RECORDS SUPPLIED.
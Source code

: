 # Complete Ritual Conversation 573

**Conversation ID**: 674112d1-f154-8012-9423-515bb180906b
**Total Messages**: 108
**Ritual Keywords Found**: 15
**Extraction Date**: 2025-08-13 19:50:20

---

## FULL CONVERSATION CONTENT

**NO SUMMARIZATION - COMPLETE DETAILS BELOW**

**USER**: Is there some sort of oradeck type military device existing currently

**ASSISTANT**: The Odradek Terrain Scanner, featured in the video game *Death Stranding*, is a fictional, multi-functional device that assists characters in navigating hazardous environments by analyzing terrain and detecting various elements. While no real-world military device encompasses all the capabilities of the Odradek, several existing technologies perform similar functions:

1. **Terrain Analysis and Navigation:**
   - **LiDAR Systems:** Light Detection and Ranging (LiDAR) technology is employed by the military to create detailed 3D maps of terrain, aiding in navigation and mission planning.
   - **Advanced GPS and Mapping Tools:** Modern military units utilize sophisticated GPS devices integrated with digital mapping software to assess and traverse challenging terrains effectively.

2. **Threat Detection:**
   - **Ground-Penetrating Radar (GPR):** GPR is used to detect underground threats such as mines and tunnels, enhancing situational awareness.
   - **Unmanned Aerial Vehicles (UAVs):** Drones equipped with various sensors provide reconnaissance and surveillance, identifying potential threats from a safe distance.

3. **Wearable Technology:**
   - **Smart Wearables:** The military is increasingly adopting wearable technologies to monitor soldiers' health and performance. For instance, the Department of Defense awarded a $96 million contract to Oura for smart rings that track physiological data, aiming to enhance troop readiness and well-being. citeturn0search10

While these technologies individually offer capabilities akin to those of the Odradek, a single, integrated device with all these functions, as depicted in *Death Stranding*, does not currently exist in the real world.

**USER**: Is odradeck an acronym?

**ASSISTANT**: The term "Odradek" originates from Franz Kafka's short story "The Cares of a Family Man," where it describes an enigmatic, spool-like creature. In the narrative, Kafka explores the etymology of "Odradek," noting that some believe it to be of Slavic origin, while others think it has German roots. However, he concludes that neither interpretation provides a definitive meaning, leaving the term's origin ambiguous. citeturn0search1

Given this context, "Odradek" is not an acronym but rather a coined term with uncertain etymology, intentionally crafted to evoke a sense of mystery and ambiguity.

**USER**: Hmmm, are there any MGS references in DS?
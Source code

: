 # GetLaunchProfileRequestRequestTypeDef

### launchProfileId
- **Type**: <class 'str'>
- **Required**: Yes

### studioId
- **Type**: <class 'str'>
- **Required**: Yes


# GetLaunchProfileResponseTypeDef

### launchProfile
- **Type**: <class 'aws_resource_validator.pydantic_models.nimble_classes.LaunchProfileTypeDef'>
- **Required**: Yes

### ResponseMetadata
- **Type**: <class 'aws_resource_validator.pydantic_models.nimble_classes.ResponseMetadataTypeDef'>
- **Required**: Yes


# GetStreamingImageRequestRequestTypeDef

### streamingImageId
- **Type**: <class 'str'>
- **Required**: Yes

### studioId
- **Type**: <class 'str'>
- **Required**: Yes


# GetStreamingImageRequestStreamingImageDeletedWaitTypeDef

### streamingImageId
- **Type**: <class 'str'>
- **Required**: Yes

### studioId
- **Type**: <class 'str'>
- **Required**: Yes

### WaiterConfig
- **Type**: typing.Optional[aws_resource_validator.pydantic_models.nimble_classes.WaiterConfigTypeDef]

HOW TO COMPLETE THIS TASK. For an answer, give a copy of every line in the listing that holds the word "Stranding".

ANSWER BOX.
**ASSISTANT**: The Odradek Terrain Scanner, featured in the video game *Death Stranding*, is a fictional, multi-functional device that assists characters in navigating hazardous environments by analyzing terrain and detecting various elements. While no real-world military device encompasses all the capabilities of the Odradek, several existing technologies perform similar functions:
While these technologies individually offer capabilities akin to those of the Odradek, a single, integrated device with all these functions, as depicted in *Death Stranding*, does not currently exist in the real world.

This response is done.